**** Provided records ****

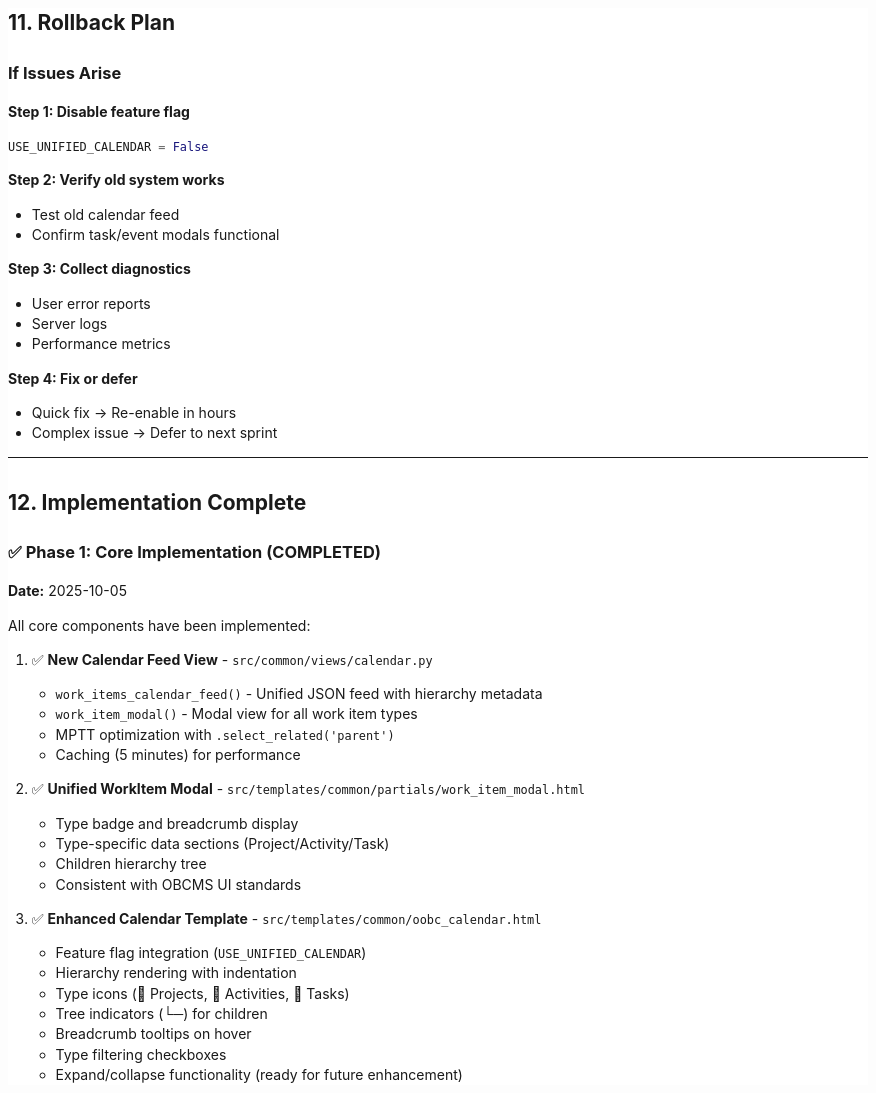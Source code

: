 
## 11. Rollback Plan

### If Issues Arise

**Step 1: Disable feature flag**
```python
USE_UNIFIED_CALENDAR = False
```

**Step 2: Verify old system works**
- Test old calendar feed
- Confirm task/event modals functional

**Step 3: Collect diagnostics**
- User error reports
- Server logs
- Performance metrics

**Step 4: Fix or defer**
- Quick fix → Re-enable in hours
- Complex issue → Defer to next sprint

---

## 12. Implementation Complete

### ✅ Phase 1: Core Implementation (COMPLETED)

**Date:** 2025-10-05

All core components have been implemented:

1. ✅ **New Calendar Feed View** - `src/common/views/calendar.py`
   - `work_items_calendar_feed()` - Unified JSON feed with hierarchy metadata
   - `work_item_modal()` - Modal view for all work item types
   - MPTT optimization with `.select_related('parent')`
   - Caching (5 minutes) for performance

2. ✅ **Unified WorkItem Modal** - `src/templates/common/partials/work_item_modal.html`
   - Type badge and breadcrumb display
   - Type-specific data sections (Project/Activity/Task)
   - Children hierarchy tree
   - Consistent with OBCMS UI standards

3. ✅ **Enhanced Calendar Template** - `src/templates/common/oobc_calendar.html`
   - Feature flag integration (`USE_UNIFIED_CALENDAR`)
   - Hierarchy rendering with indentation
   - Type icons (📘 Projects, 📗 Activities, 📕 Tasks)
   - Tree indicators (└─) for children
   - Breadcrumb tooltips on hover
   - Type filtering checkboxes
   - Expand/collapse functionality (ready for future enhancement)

****
**** Provided records ****

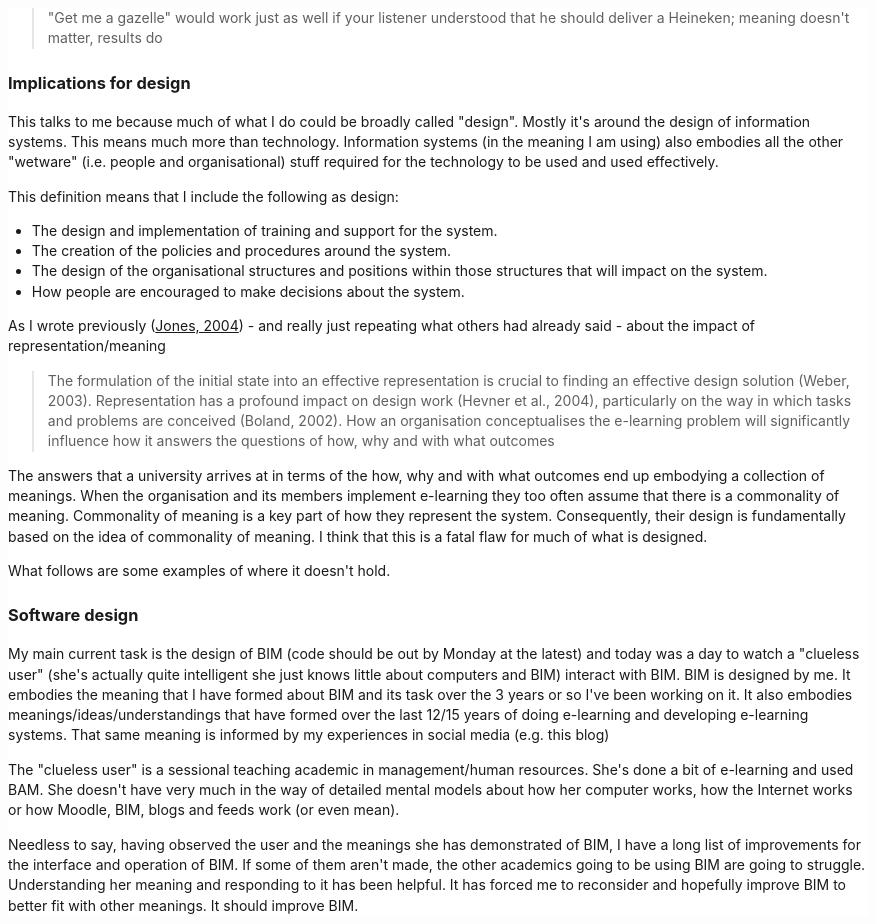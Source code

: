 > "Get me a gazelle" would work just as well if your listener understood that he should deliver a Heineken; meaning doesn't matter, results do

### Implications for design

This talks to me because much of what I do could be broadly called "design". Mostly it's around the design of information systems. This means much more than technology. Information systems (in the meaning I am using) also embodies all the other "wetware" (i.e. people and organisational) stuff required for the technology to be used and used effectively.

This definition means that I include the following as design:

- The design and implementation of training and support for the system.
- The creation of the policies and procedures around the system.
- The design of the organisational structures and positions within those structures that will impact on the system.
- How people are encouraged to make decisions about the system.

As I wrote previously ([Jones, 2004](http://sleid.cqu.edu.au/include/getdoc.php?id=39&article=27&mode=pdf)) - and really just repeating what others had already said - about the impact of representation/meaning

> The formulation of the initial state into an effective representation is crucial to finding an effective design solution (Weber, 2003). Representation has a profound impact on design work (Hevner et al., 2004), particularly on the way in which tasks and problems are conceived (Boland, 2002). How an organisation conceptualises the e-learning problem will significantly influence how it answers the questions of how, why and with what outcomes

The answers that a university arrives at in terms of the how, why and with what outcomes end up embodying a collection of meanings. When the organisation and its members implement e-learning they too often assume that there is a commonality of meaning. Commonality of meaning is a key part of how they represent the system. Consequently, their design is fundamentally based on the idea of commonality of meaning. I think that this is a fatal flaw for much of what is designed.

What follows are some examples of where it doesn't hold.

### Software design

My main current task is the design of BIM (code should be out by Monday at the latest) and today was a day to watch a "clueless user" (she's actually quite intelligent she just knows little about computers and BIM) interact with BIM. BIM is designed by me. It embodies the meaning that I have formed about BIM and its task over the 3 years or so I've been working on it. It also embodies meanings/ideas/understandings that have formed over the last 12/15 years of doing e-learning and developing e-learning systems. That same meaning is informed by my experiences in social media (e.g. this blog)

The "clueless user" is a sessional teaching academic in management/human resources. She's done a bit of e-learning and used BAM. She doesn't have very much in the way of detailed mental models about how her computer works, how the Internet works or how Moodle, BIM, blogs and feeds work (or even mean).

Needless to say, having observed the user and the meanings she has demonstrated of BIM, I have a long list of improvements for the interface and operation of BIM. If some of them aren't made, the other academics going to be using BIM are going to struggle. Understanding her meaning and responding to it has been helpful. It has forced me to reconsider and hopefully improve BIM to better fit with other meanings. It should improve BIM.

****
**** Provided records ****

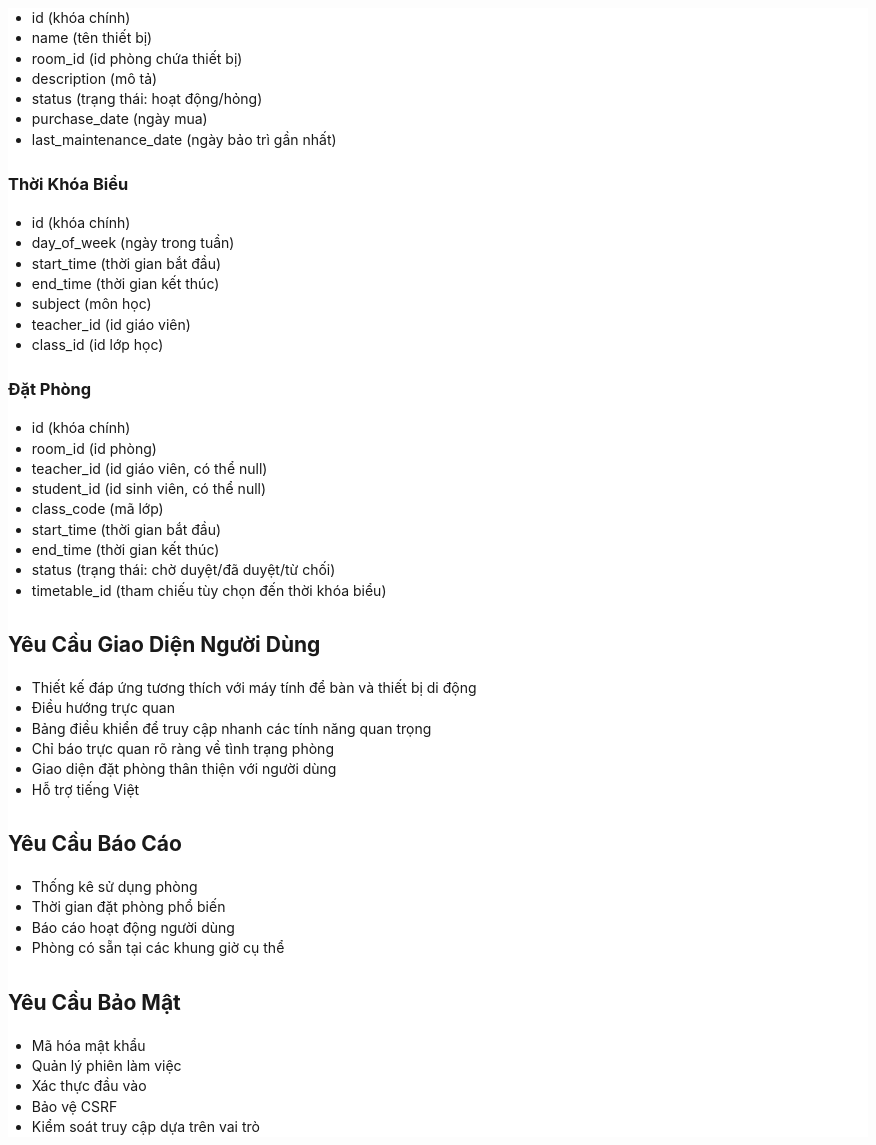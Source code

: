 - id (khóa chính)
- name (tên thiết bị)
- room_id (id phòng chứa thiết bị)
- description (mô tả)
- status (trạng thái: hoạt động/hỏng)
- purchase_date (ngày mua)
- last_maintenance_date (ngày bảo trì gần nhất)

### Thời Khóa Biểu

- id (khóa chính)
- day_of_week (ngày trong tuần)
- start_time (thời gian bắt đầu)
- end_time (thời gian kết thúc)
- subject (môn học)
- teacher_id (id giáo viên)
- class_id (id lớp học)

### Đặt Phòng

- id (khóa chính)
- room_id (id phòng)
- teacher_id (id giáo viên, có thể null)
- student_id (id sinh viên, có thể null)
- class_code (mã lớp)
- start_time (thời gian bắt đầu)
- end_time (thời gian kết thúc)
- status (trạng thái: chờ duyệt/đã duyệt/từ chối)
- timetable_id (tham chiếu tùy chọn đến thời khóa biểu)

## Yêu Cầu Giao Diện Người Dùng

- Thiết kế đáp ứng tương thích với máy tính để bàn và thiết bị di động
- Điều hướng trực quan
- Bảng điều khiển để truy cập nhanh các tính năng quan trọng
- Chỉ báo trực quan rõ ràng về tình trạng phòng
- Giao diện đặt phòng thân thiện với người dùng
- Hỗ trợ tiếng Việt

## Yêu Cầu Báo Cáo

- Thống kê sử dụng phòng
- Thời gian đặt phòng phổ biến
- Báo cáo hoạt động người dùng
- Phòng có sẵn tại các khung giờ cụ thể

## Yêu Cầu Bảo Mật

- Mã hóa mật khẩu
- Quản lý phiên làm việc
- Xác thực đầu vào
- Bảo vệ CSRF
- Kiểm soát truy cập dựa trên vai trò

****

Requirement
Return the span of lines in the data above that opens at the line with "- last_maintenance_date (ngày" and closes at the line with "- class_code (mã lớp)", exactly, ends included, nothing else.

Finished task
- last_maintenance_date (ngày bảo trì gần nhất)

### Thời Khóa Biểu

- id (khóa chính)
- day_of_week (ngày trong tuần)
- start_time (thời gian bắt đầu)
- end_time (thời gian kết thúc)
- subject (môn học)
- teacher_id (id giáo viên)
- class_id (id lớp học)

### Đặt Phòng

- id (khóa chính)
- room_id (id phòng)
- teacher_id (id giáo viên, có thể null)
- student_id (id sinh viên, có thể null)
- class_code (mã lớp)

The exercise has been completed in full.